AIM OF THE TASK:
Filter out every line below that lacks "chromodynamics", and copy the rest.
_ _ _ _
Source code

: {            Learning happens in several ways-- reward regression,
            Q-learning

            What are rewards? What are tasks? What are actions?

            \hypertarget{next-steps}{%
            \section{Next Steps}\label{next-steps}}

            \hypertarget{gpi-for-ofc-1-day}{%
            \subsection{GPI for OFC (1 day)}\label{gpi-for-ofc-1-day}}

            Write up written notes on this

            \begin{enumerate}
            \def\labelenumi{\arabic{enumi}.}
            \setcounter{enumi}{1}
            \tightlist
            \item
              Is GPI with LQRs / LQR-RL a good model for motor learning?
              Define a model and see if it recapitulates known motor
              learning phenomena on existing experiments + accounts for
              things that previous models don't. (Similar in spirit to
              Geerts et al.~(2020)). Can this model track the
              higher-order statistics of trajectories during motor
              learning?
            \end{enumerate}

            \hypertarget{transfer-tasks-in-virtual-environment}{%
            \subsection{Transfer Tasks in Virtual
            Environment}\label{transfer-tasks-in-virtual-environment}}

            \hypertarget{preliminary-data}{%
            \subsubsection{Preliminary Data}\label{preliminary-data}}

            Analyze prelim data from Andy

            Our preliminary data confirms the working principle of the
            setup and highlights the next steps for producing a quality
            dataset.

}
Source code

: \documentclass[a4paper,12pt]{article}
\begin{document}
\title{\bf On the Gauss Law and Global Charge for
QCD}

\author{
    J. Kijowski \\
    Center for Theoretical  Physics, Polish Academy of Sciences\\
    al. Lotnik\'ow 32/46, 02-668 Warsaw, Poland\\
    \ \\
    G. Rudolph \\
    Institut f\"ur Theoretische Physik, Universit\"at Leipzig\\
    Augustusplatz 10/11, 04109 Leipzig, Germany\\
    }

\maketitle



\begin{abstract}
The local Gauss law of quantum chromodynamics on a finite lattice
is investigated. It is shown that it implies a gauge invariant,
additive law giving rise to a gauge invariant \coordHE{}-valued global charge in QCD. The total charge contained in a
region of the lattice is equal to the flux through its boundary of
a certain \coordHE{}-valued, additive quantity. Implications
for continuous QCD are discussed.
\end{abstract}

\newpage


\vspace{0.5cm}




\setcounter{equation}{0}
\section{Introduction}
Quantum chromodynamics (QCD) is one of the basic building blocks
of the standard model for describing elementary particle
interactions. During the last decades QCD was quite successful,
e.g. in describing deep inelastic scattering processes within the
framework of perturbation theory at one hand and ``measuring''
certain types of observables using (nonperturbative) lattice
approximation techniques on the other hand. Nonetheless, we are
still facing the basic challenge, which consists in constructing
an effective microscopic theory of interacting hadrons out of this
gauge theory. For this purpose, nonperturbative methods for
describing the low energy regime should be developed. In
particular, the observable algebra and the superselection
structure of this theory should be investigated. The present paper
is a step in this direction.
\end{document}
_ _ _ _
TASK RESPONSE:
The local Gauss law of quantum chromodynamics on a finite lattice
Quantum chromodynamics (QCD) is one of the basic building blocks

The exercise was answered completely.